Re-birth (1)

The last log 137. iHP26a - post mortem explains why and how the whole thing could be rebuilt almost from scratch, so let's now start with the basic integrator-differentiator pair. It's just a 18-bit version, the modulus is added later. Moreover, each step requires an identical/equivalent representation in C (JS), VHDL, Verilog and diagram.

For the first step, we have a simple accumulator X, adding the (fixed) register Y to the incoming message. The decumulator does the reverse, subtracting B from the incoming message. It's not hard but keeping all representations in sync takes some efforts. (and yes, these are just registers, not accumulators, but I had to come up with a word...)

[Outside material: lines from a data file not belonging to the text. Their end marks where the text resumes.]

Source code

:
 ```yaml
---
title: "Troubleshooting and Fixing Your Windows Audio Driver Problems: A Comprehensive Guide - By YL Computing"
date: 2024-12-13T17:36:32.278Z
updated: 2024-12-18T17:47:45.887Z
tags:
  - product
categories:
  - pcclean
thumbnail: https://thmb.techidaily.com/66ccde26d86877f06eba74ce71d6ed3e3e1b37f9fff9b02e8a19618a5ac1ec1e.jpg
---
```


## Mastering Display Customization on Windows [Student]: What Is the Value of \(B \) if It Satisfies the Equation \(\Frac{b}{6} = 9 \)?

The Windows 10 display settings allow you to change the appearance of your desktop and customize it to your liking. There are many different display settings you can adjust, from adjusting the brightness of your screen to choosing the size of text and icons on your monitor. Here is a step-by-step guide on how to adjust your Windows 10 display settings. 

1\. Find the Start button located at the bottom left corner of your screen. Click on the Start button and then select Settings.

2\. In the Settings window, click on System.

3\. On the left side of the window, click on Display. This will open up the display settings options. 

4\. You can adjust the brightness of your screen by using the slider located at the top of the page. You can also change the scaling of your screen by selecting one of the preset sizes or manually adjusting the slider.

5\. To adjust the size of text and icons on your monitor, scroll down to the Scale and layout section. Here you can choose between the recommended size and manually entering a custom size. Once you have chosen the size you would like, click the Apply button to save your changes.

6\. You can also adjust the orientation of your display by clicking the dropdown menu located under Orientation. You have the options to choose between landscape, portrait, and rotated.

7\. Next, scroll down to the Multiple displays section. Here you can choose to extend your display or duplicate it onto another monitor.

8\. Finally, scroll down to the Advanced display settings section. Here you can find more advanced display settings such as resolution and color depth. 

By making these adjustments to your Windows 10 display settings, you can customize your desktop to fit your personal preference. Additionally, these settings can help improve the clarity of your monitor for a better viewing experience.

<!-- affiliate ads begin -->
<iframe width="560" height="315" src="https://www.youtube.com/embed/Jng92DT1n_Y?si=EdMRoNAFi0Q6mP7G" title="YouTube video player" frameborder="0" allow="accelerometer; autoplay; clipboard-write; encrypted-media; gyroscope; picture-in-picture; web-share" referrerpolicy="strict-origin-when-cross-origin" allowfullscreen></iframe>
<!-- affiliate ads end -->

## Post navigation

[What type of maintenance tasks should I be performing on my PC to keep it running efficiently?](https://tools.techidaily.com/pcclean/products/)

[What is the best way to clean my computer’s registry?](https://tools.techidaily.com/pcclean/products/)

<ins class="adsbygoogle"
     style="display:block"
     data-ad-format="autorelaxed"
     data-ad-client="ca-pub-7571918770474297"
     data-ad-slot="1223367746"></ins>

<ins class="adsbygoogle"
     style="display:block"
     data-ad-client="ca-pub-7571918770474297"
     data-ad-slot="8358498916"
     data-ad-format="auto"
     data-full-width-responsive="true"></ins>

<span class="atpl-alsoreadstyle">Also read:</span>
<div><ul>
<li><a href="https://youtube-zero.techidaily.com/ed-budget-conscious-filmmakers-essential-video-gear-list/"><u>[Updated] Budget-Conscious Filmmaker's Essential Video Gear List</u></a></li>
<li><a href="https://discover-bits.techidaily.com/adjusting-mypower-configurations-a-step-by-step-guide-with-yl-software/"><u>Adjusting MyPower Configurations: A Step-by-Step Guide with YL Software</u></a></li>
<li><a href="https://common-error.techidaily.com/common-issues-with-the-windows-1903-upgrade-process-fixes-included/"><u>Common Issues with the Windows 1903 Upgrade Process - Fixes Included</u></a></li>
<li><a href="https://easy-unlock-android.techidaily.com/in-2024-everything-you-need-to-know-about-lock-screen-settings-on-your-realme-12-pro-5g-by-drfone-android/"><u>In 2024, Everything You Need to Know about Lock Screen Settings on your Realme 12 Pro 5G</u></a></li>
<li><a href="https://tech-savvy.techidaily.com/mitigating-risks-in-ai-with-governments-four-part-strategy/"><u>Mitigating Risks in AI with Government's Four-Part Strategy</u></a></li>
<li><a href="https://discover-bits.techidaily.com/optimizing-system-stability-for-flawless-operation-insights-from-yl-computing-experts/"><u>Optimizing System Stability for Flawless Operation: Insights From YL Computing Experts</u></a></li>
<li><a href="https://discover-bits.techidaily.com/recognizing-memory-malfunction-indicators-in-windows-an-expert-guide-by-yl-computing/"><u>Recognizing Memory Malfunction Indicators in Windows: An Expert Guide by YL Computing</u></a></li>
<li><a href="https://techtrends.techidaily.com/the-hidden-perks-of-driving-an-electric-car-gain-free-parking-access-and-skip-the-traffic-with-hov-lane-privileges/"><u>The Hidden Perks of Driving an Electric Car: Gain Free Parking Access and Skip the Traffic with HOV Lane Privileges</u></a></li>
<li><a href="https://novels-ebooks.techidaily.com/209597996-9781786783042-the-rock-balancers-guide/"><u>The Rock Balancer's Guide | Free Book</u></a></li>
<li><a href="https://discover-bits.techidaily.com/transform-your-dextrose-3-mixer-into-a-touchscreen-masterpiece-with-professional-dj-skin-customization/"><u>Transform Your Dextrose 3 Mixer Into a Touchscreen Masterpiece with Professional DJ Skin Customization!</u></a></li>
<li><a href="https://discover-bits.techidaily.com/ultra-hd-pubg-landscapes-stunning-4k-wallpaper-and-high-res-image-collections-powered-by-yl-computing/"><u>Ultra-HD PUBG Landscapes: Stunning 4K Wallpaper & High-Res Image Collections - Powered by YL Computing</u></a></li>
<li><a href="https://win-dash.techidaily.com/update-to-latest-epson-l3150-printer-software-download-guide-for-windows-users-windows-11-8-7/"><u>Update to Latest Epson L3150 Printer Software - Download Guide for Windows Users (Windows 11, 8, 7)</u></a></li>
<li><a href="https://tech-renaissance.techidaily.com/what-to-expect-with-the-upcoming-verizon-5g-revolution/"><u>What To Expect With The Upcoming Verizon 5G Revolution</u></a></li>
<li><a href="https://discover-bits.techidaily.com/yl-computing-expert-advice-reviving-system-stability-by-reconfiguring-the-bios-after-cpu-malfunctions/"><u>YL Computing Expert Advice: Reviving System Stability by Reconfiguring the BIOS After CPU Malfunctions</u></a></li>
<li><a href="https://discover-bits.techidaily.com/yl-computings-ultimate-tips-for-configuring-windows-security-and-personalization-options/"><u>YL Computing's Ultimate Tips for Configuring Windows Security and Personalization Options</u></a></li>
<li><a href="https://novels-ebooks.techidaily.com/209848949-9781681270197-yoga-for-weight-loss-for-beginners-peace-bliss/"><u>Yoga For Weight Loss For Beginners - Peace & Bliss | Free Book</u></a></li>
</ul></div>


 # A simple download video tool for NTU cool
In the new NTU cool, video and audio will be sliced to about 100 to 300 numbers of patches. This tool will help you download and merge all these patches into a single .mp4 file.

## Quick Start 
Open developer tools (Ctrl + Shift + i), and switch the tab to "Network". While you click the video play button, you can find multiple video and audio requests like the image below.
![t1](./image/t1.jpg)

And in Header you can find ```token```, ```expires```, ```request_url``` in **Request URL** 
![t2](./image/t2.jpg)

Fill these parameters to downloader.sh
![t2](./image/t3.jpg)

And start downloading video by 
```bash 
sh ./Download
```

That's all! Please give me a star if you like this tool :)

And even this simple circuit is not totally obvious. The dataflow is easy and the encoder is simple but the carry requires a lot more thinking in the receiver.

So how is the carry processed in the receiver ? what inversion is needed and where ?

CA would be reset to 0.
A subtraction needs the Cin to be set.
But I remember that there is a double-inversion somewhere and some carry was no inverted.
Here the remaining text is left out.